TraDE: Network and Traffic-aware Adaptive Scheduling for Microservices Under Dynamics

The transition from monolithic architecture to microservices has enhanced flexibility in application design and its scalable execution. This approach often involves using a computing cluster managed by a container orchestration platform, which supports the deployment of microservices. However, this shift introduces significant challenges, particularly in the efficient scheduling of containerized services. These challenges are compounded by unpredictable scenarios such as dynamic incoming workloads with various execution traffic and variable communication delays among cluster nodes. Existing works often overlook the real-time traffic impacts of dynamic requests on running microservices, as well as the varied communication delays across cluster nodes. Consequently, even optimally deployed microservices could suffer from significant performance degradation over time.

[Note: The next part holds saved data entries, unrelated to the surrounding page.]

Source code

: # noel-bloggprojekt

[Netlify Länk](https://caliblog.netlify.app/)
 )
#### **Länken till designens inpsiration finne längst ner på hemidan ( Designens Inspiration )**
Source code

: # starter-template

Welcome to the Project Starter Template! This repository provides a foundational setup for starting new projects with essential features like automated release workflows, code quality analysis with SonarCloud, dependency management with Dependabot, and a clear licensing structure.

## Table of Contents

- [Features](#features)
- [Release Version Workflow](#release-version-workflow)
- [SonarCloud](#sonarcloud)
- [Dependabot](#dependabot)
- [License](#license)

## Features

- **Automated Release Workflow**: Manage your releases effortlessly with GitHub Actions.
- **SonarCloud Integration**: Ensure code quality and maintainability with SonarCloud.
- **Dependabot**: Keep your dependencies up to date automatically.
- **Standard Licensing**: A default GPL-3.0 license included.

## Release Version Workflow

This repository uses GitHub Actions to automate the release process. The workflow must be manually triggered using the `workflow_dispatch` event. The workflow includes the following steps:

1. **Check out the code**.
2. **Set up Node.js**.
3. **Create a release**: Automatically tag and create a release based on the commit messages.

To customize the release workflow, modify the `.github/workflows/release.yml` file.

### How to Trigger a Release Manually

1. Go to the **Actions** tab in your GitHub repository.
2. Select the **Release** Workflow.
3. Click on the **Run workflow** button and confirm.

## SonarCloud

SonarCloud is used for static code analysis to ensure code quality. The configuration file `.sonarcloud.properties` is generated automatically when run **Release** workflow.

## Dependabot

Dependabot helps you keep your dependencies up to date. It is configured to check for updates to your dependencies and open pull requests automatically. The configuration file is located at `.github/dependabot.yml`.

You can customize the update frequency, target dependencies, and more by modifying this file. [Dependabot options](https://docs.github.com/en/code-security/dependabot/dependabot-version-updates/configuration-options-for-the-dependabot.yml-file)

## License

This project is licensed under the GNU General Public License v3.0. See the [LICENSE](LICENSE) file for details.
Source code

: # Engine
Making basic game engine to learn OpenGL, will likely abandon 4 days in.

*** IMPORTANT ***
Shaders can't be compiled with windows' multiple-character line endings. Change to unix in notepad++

To address these issues, we introduce a network and traffic-aware adaptive scheduling framework, TraDE. This framework can adaptively redeploy microservice containers to maintain desired performance amid changing traffic and network conditions within the hosting cluster. We have implemented TraDE as an extension to the Kubernetes platform. Additionally, we deployed realistic microservice applications in a real compute cluster and conducted extensive experiments to assess our framework's performance in various scenarios. The results demonstrate the effectiveness of TraDE in rescheduling running microservices to enhance end-to-end performance while maintaining a high goodput ratio. Compared with the existing method NetMARKS, TraDE outperforms it by reducing the average response time of the application by up to 48.3\%, and improving the throughput by up to 1.4x while maintaining a goodput ratio of 95.36\% and showing robust adaptive capability under sustained workloads.

翻译：从单体架构向微服务的转型提升了应用设计的灵活性及其可扩展执行能力。该方法通常涉及使用由容器编排平台管理的计算集群，以支持微服务的部署。然而，这一转变也带来了显著挑战，尤其是在容器化服务的高效调度方面。这些挑战因不可预测的场景而加剧，例如具有不同执行流量的动态输入工作负载以及集群节点间可变的通信延迟。现有研究往往忽视了动态请求对运行中微服务的实时流量影响，以及集群节点间通信延迟的差异性。因此，即使是最优部署的微服务，随着时间的推移也可能遭受显著的性能下降。为解决这些问题，我们提出了一种网络与流量感知的自适应调度框架——TraDE。该框架能够自适应地重新部署微服务容器，以在托管集群内不断变化的流量和网络条件下维持期望的性能。我们已将TraDE实现为Kubernetes平台的扩展模块。此外，我们在真实计算集群中部署了实际的微服务应用，并进行了大量实验以评估框架在不同场景下的性能。结果表明，TraDE能有效通过重新调度运行中的微服务来提升端到端性能，同时保持较高的有效吞吐率。与现有方法NetMARKS相比，TraDE将应用的平均响应时间降低了最高达48.3%，吞吐量提升了最高达1.4倍，同时保持了95.36%的有效吞吐率，并在持续工作负载下展现出稳健的自适应能力。